Clever writing and a palpable, studied affinity for the tried-and-true conventions of the rom-com genre make Too Much easily one of the streaming network’s best offerings of the year so far. But if any of the series’ premise sounds a bit twee, a bit safe for the inadvertent voice of her generation (or at least a voice, of a generation), it’s not an unreasonable judgment. Indeed, Dunham drops her poison-tipped pen here in favor of something softer, less cynical and more measured, and occasionally more mature than anything she’s done on TV before.

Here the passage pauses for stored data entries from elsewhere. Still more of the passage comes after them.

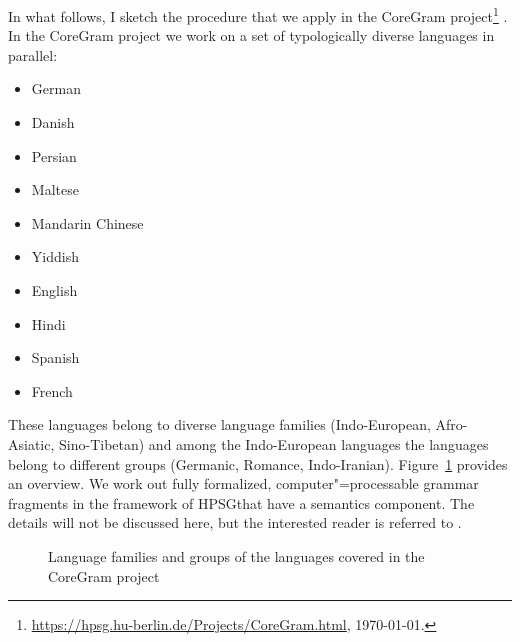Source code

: In what follows, I sketch the procedure that we apply in the CoreGram project\footnote{%
\url{https://hpsg.hu-berlin.de/Projects/CoreGram.html}, \today.
} \citep{MuellerCoreGramBrief,MuellerCoreGram}. In the CoreGram project we work on a set of
typologically diverse languages in parallel:
\begin{itemize}
\item German  \citep{MuellerLehrbuch1,MuellerPredication,MuellerCopula,MOe2011a,MOe2013a,MuellerArten,MuellerGS}
\item Danish  \citep{Oersnes2009a,MuellerPredication,MuellerCopula,MOe2011a,MOe2013a,MOe2013b,MOeDanish}
\item Persian \citep*{MuellerPersian,MG2010a}
\item Maltese \citep{MuellerMalteseSketch}
\item Mandarin Chinese \citep{Lipenkova2009a,ML2009a,ML2013a,MLChinese}
\item Yiddish \citep{MOe2011a}
\item English \citep{MuellerPredication,MuellerCopula,MOe2013a}
\item Hindi
\item Spanish \citep{Machicao-y-Priemer2015a}
\item French
\end{itemize}

\noindent
These languages belong to diverse language families 
(Indo-European, %
 Afro-Asiatic,  %
 Sino-Tibetan) %
and among the Indo-European languages the languages belong to different groups (Germanic, Romance,
Indo-Iranian). Figure~\ref{fig-lang-fams} provides an overview.
%
We work out fully formalized, computer"=processable grammar fragments in the framework of
HPSG\indexhpsg that have a semantics component. The details will not be discussed here, but the
interested reader is referred to . 
\begin{figure}
\caption{Language families and groups of the languages covered in the CoreGram project}\label{fig-lang-fams}
\end{figure}%

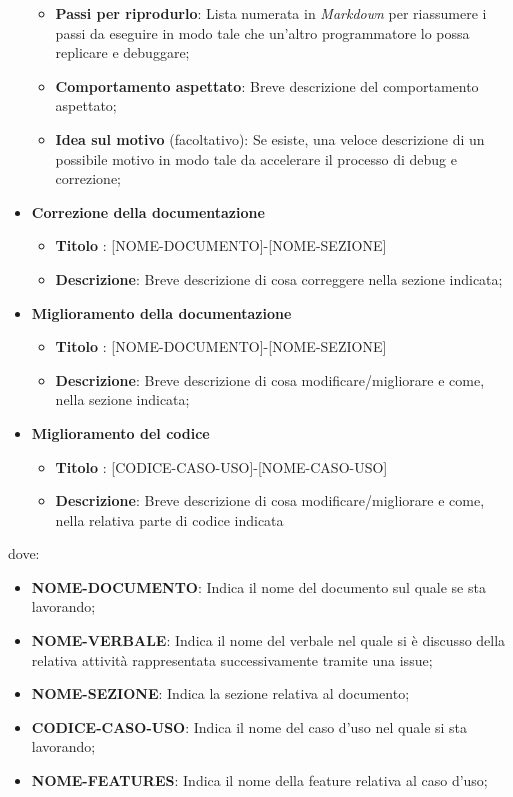 \begin{itemize}
\begin{itemize}
                \item \textbf{Passi per riprodurlo}: Lista numerata in \textit{Markdown} per riassumere i passi da eseguire in modo tale che un'altro programmatore lo possa replicare e debuggare;
                \item \textbf{Comportamento aspettato}: Breve descrizione del comportamento aspettato;
                \item \textbf{Idea sul motivo} (facoltativo): Se esiste, una veloce descrizione di un possibile motivo in modo tale da accelerare il processo di debug e correzione;
            \end{itemize}
            \item  \textbf{Correzione della documentazione}
            \begin{itemize}
                \item \textbf{Titolo} : [NOME-DOCUMENTO]-[NOME-SEZIONE]
                \item \textbf{Descrizione}: Breve descrizione di cosa correggere nella sezione indicata;
            \end{itemize}
            \item  \textbf{Miglioramento della documentazione}
            \begin{itemize}
                \item \textbf{Titolo} : [NOME-DOCUMENTO]-[NOME-SEZIONE]
                \item \textbf{Descrizione}: Breve descrizione di cosa modificare/migliorare e come, nella sezione indicata;
            \end{itemize}
            \item  \textbf{Miglioramento del codice}
            \begin{itemize}
                 \item \textbf{Titolo} : [CODICE-CASO-USO]-[NOME-CASO-USO]
                 \item \textbf{Descrizione}: Breve descrizione di cosa modificare/migliorare e come, nella relativa parte di codice indicata
            \end{itemize}
        \end{itemize}
        dove:

        \begin{itemize}
            \item \textbf{NOME-DOCUMENTO}: Indica il nome del documento sul quale se sta lavorando;
            \item \textbf{NOME-VERBALE}: Indica il nome del verbale nel quale si è discusso della relativa attività rappresentata successivamente tramite una issue;
            \item \textbf{NOME-SEZIONE}: Indica la sezione relativa al documento;
            \item \textbf{CODICE-CASO-USO}: Indica il nome del caso d'uso nel quale si sta lavorando;
            \item \textbf{NOME-FEATURES}: Indica il nome della feature relativa al caso d'uso;
        \end{itemize}



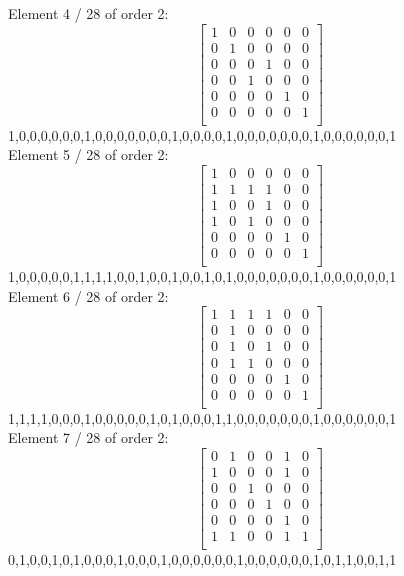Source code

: Element     4 / 28 of order 2:
$$
\left[
\begin{array}{*{6}{r}}
1 & 0 & 0 & 0 & 0 & 0\\
0 & 1 & 0 & 0 & 0 & 0\\
0 & 0 & 0 & 1 & 0 & 0\\
0 & 0 & 1 & 0 & 0 & 0\\
0 & 0 & 0 & 0 & 1 & 0\\
0 & 0 & 0 & 0 & 0 & 1\\
\end{array}
\right]
$$
1,0,0,0,0,0,0,1,0,0,0,0,0,0,0,1,0,0,0,0,1,0,0,0,0,0,0,0,1,0,0,0,0,0,0,1\\
Element     5 / 28 of order 2:
$$
\left[
\begin{array}{*{6}{r}}
1 & 0 & 0 & 0 & 0 & 0\\
1 & 1 & 1 & 1 & 0 & 0\\
1 & 0 & 0 & 1 & 0 & 0\\
1 & 0 & 1 & 0 & 0 & 0\\
0 & 0 & 0 & 0 & 1 & 0\\
0 & 0 & 0 & 0 & 0 & 1\\
\end{array}
\right]
$$
1,0,0,0,0,0,1,1,1,1,0,0,1,0,0,1,0,0,1,0,1,0,0,0,0,0,0,0,1,0,0,0,0,0,0,1\\
Element     6 / 28 of order 2:
$$
\left[
\begin{array}{*{6}{r}}
1 & 1 & 1 & 1 & 0 & 0\\
0 & 1 & 0 & 0 & 0 & 0\\
0 & 1 & 0 & 1 & 0 & 0\\
0 & 1 & 1 & 0 & 0 & 0\\
0 & 0 & 0 & 0 & 1 & 0\\
0 & 0 & 0 & 0 & 0 & 1\\
\end{array}
\right]
$$
1,1,1,1,0,0,0,1,0,0,0,0,0,1,0,1,0,0,0,1,1,0,0,0,0,0,0,0,1,0,0,0,0,0,0,1\\
Element     7 / 28 of order 2:
$$
\left[
\begin{array}{*{6}{r}}
0 & 1 & 0 & 0 & 1 & 0\\
1 & 0 & 0 & 0 & 1 & 0\\
0 & 0 & 1 & 0 & 0 & 0\\
0 & 0 & 0 & 1 & 0 & 0\\
0 & 0 & 0 & 0 & 1 & 0\\
1 & 1 & 0 & 0 & 1 & 1\\
\end{array}
\right]
$$
0,1,0,0,1,0,1,0,0,0,1,0,0,0,1,0,0,0,0,0,0,1,0,0,0,0,0,0,1,0,1,1,0,0,1,1\\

This is particularly apparent when it comes to the show’s belief that everything in life—even love—has a cost. Romantic evenings of talking and sex that stretch long into the morning lead to professional reprimands the next day; Jess’s boundless affection for Felix entices him but also threatens his sobriety. While Too Much inevitably trades in observations about the cultural differences between America and its European forefather, Dunham’s heart isn’t really in the fish-out-of-water mischief. Each episode may be named after a punny homage to a British romcom, and the unpacking of certain foreign colloquialisms makes for some amusing misunderstandings. But the emotional weight of Too Much stems from its affection for these specific characters in their specific situation, illuminating something about modern dating dynamics that’s both insightful and as sweet as a Chelsea bun.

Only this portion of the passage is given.